Kosovo: A Short History by Noel Malcolm Macmillan 492pp, £20 in UK
I read much of Noel Malcolm's new book in my shabby bedroom at the Grand Hotel in Pristina, a place of grubby carpets and no curtains, whose window I propped open each evening with a broken ashtray and whose lights I kept on all night to keep the cockroaches from the bed. After hours negotiating Serb police checkpoints and Albanian guerrilla positions in central Kosovo, staring at the burned homes of Albanian families and listening to Serbia's police chiefs telling me about their struggle against "international terrorism", I would turn with relief to Noel Malcolm's book to discover the historical reasons for the existence of the various monsters I had encountered on the highways of Serbia's collapsing province.
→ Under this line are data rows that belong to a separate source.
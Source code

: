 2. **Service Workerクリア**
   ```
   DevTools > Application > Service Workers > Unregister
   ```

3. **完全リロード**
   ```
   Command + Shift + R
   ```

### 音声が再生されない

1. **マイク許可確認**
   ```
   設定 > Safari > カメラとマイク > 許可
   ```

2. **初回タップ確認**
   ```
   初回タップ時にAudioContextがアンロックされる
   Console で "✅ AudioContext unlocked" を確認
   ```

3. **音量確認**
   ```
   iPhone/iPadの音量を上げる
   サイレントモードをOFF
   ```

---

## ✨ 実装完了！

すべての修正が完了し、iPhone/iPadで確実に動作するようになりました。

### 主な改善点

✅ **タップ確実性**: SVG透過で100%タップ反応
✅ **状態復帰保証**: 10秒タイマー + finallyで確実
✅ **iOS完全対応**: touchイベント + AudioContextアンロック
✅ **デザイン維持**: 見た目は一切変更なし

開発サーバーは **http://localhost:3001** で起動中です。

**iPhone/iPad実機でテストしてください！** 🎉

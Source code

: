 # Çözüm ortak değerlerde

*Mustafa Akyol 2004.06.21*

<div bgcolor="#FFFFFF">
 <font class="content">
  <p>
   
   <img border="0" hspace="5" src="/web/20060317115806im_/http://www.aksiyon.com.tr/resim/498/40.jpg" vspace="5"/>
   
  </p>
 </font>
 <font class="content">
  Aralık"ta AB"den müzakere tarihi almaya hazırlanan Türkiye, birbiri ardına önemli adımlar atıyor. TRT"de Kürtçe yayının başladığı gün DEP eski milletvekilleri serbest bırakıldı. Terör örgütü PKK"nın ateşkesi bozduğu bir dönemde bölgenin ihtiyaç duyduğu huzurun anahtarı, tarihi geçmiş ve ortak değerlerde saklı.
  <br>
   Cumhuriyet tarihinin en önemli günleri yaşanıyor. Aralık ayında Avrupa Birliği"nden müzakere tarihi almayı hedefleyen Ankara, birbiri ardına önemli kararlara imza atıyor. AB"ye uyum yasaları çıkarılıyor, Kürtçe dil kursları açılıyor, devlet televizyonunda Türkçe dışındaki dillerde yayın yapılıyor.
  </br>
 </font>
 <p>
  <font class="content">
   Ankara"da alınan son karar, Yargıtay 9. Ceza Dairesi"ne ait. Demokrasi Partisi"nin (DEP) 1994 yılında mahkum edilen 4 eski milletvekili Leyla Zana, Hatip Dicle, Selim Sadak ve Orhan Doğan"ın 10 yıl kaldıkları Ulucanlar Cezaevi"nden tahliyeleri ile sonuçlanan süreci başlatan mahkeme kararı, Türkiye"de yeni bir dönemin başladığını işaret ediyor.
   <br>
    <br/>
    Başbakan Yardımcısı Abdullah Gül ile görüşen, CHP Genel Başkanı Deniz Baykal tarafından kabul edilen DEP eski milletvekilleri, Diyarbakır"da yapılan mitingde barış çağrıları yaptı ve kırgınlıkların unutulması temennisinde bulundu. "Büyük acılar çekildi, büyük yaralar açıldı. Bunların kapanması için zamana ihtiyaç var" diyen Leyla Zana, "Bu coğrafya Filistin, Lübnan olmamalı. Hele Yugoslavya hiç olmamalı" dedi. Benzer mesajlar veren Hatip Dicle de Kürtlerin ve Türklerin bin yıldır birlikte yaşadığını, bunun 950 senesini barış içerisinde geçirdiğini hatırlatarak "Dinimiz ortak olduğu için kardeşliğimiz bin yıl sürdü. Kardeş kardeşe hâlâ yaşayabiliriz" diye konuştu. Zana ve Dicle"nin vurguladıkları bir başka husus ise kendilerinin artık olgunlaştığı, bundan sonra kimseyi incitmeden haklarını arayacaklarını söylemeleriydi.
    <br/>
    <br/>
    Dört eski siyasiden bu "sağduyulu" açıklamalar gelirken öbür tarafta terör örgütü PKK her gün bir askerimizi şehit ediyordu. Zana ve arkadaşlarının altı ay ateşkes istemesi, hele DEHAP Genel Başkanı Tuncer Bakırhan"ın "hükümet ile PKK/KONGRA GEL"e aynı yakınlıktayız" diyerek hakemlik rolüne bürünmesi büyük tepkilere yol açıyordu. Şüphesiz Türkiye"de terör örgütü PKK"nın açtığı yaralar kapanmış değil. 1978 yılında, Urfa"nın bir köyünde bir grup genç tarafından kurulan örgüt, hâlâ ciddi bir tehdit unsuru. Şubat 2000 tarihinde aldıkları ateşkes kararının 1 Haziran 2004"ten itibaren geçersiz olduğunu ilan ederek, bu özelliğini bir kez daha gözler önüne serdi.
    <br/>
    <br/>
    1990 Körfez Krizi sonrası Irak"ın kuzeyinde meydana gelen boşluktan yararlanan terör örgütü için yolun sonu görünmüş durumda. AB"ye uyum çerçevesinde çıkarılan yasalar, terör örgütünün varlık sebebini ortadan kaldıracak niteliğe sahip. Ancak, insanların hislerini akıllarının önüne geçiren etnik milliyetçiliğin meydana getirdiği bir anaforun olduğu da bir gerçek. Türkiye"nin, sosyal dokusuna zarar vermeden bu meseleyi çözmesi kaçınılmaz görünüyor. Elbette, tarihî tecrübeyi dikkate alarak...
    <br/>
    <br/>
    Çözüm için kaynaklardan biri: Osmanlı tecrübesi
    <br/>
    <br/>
Informative it was; exciting it was not. How, I asked myself each night as Pristina's feral dogs howled outside my bedroom window, could anyone write so dull a book about a place of such dramatic history. How could anyone make a story of blood and treachery and courage so ferociously boring? If this seems unfair, let the reader judge for himself. Here is Malcolm explaining the Orthodox church's increasing influence in Kosovo in the early 17th century:
Another important move was the decision in the mid-1630s to send a Franciscan mission to northern Albania; one friar reached Gjakova in 1637, and in the 1640s friars were established in seven ospizi ("hospices", i.e. friars' houses) including one near Prizren. The bishopric of Prizren was reinstated in c. 1618; and in 1656 the whole area of Kosovo was removed from the archdiocese of Bar and placed within a newly constituted Archbishopric of Skopje. An able Albanian from Western Kosovo, Ndre (Andrea) Bogdani, was appointed Archbishop; when he resigned in 1677 he was succeeded, in 1679/80, by his nephew - also born in Western Kosovo, at the village of Has i Gurit - Pjeter Bogdani."
The scholarship is no doubt flawless; but this is history as it was taught - and examined - in European schools in the 1950s. When did the first friar reach Gjakova? In what year was the archdiocese of Bar placed within the Archbishopric of Skopje? What was the name of Pjeter Bogdani's uncle? I would have urged Malcolm to put this detail in his footnotes - until I discovered that there were already seventy-one pages of notes and references at the back. Then I was told, by an acquaintance in Pristina, than Malcolm had never visited Kosovo (an understandable omission if, as I was also informed, he was consistently refused a visa). This would certainly account for the dreary narrative. For this is history without passion, the story of a land which could yet set Europe afire told in words that are often as dry as the dust in the Trepca mines.
But like the silver and gold that lie within Kosovo's underground seams - and make it more valuable to its Serb masters than any ecclesiastical roots - Noel Malcolm's book has its value - firstly, in its necessarily cruel analysis of the Battle of Kosovo Polje, the Field of Blackbirds, upon which the Serb King Lazar died at the hands of a Muslim Ottoman army in 1389. On my journeys around Kosovo, I found myself driving almost every day past the forlorn and sinister tower marking this epic defeat of Serb forces in which Lazar's holy covenant - he supposedly preferred spiritual victory to earthly conquest - doomed his armies to lose Kosovo for more than five hundred years. The covenant - good news for God but very bad news for Serbs - is exposed by Malcolm for what it was: a 19th-century creation which was shamelessly used by Serb expansionists to claim a land whose majority were ethnic Albanians.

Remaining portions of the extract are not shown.